Ask HN: Is the comparison of social media to drugs a hyperbolized one? - moretai
Is our obsession with social media akin to us being hooked on heroin? If that is the case, why isn&#x27;t this a much more serious issue? Aren&#x27;t we all doped up then?<p>Or is this just fear mongering?
======
trebor
I don't think comparing social media to drug addiction is hyperbole. But, I do
think that the conversation is often phrased poorly. I believe that our
standards for social media addiction are _too low_.

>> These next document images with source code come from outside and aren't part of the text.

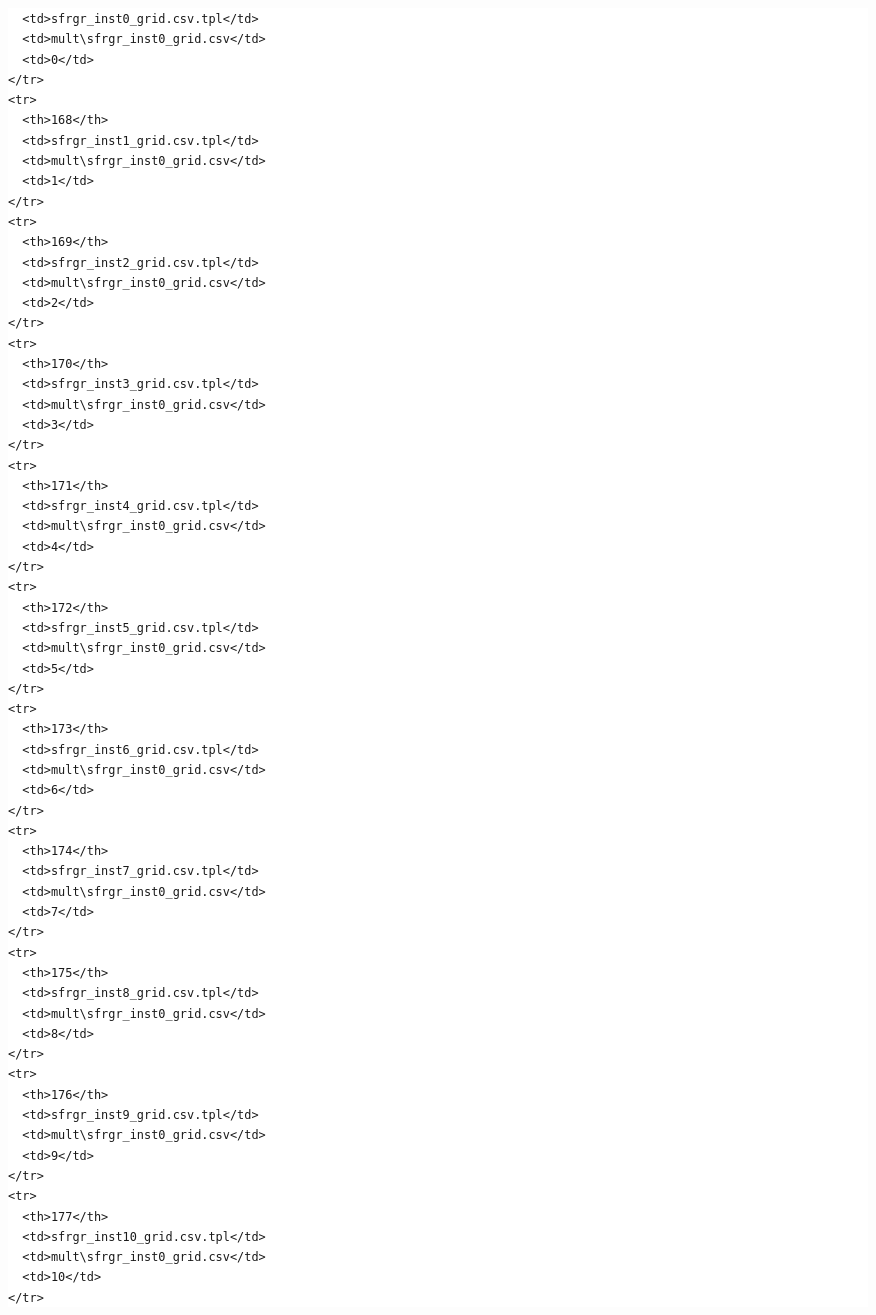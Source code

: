       <td>sfrgr_inst0_grid.csv.tpl</td>
      <td>mult\sfrgr_inst0_grid.csv</td>
      <td>0</td>
    </tr>
    <tr>
      <th>168</th>
      <td>sfrgr_inst1_grid.csv.tpl</td>
      <td>mult\sfrgr_inst0_grid.csv</td>
      <td>1</td>
    </tr>
    <tr>
      <th>169</th>
      <td>sfrgr_inst2_grid.csv.tpl</td>
      <td>mult\sfrgr_inst0_grid.csv</td>
      <td>2</td>
    </tr>
    <tr>
      <th>170</th>
      <td>sfrgr_inst3_grid.csv.tpl</td>
      <td>mult\sfrgr_inst0_grid.csv</td>
      <td>3</td>
    </tr>
    <tr>
      <th>171</th>
      <td>sfrgr_inst4_grid.csv.tpl</td>
      <td>mult\sfrgr_inst0_grid.csv</td>
      <td>4</td>
    </tr>
    <tr>
      <th>172</th>
      <td>sfrgr_inst5_grid.csv.tpl</td>
      <td>mult\sfrgr_inst0_grid.csv</td>
      <td>5</td>
    </tr>
    <tr>
      <th>173</th>
      <td>sfrgr_inst6_grid.csv.tpl</td>
      <td>mult\sfrgr_inst0_grid.csv</td>
      <td>6</td>
    </tr>
    <tr>
      <th>174</th>
      <td>sfrgr_inst7_grid.csv.tpl</td>
      <td>mult\sfrgr_inst0_grid.csv</td>
      <td>7</td>
    </tr>
    <tr>
      <th>175</th>
      <td>sfrgr_inst8_grid.csv.tpl</td>
      <td>mult\sfrgr_inst0_grid.csv</td>
      <td>8</td>
    </tr>
    <tr>
      <th>176</th>
      <td>sfrgr_inst9_grid.csv.tpl</td>
      <td>mult\sfrgr_inst0_grid.csv</td>
      <td>9</td>
    </tr>
    <tr>
      <th>177</th>
      <td>sfrgr_inst10_grid.csv.tpl</td>
      <td>mult\sfrgr_inst0_grid.csv</td>
      <td>10</td>
    </tr>
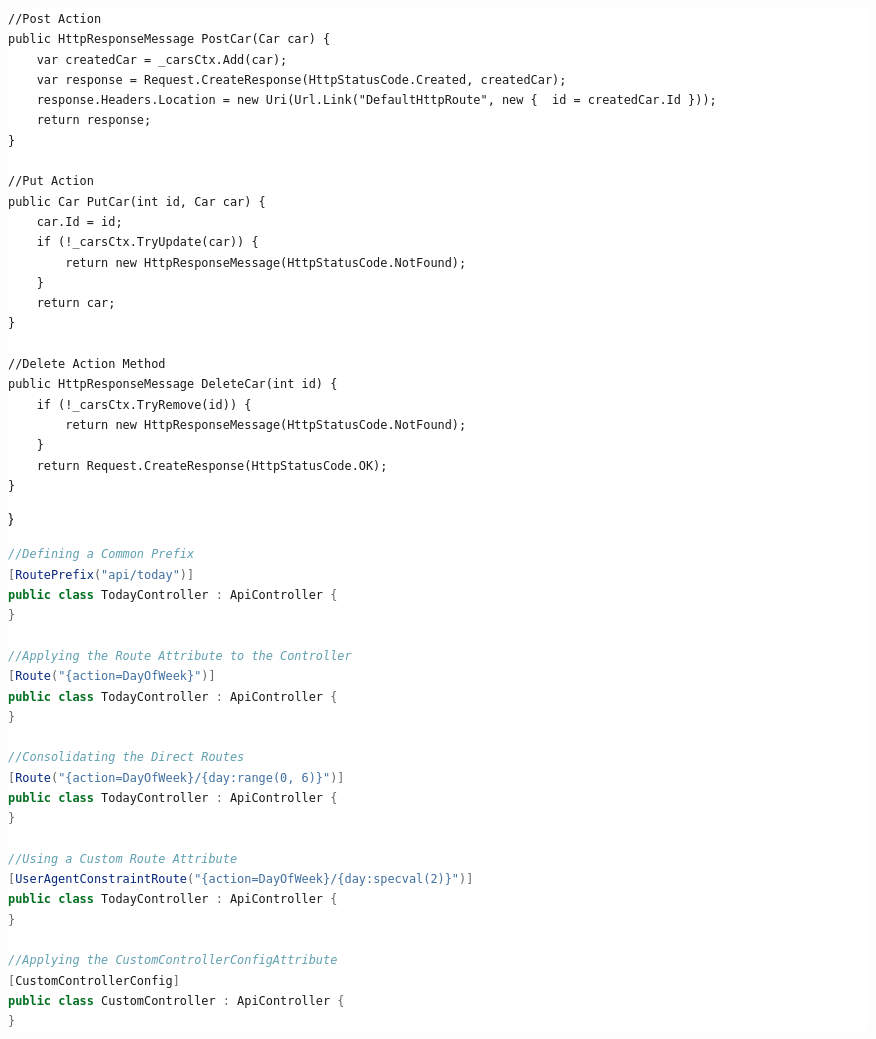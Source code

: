 
	//Post Action
	public HttpResponseMessage PostCar(Car car) {
		var createdCar = _carsCtx.Add(car);
		var response = Request.CreateResponse(HttpStatusCode.Created, createdCar);
		response.Headers.Location = new Uri(Url.Link("DefaultHttpRoute", new {	id = createdCar.Id }));
		return response;
	}
	
	//Put Action
	public Car PutCar(int id, Car car) {
		car.Id = id;
		if (!_carsCtx.TryUpdate(car)) {
			return new HttpResponseMessage(HttpStatusCode.NotFound);
		}
		return car;
	}
	
	//Delete Action Method
	public HttpResponseMessage DeleteCar(int id) {
		if (!_carsCtx.TryRemove(id)) {
			return new HttpResponseMessage(HttpStatusCode.NotFound);
		}
		return Request.CreateResponse(HttpStatusCode.OK);
	}
}


```cs
//Defining a Common Prefix
[RoutePrefix("api/today")]
public class TodayController : ApiController {
}

//Applying the Route Attribute to the Controller
[Route("{action=DayOfWeek}")]
public class TodayController : ApiController {
}

//Consolidating the Direct Routes
[Route("{action=DayOfWeek}/{day:range(0, 6)}")]
public class TodayController : ApiController {
}

//Using a Custom Route Attribute
[UserAgentConstraintRoute("{action=DayOfWeek}/{day:specval(2)}")]
public class TodayController : ApiController {
}

//Applying the CustomControllerConfigAttribute
[CustomControllerConfig]
public class CustomController : ApiController {
}
```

The reasons we worry about drug addictions all apply to social media
addictions. Worse, the social media platforms are (eventually, if not
intentionally) structured in a way to exploit human psychology. If social
media is: exploitative, addictive, intrusive, can cause physical/mental harm,
can influence behavior negatively, and so on... then why shouldn't we talk
about it like it's a drug?

I haven't seen my friends thrown out on the street because of social media.
But...

...I've had them zone out of a serious conversation to check their social
media.

...I've had to call a friend, because they wouldn't stop texting me while
driving.

...I've watched friends with social media tear each other apart due to
differing political opinions during the last election--although they were
polite when in person.

...I've watched a couple sit on a bench facing away from each other, on their
phones instead of talking to each other.

In the USA alone, 9 people die and >1,000 people are injured _daily_ due to
distracted driving.[1] The NHTSA reports that 3,450 deaths due to distracted
driving in 2016 alone, and an estimated 391,000 were injured.[2] How many of
these people, predominantly in their teens and early 20s, would be alive
today? The government doesn't distinguish between texting and driving, and
posting to social media and driving, but I'd love to know how prevalent the
2nd is.

And yet, social media use is still socially acceptable--even when
inappropriate to the situation, or addiction/level of use.

[1]:
[https://www.cdc.gov/motorvehiclesafety/distracted_driving/in...](https://www.cdc.gov/motorvehiclesafety/distracted_driving/index.html)

[2]: [https://www.nhtsa.gov/risky-driving/distracted-
driving](https://www.nhtsa.gov/risky-driving/distracted-driving)

(Edit: formatting)

------
yasp
I'm not aware of people committing crimes to fuel their social media habits.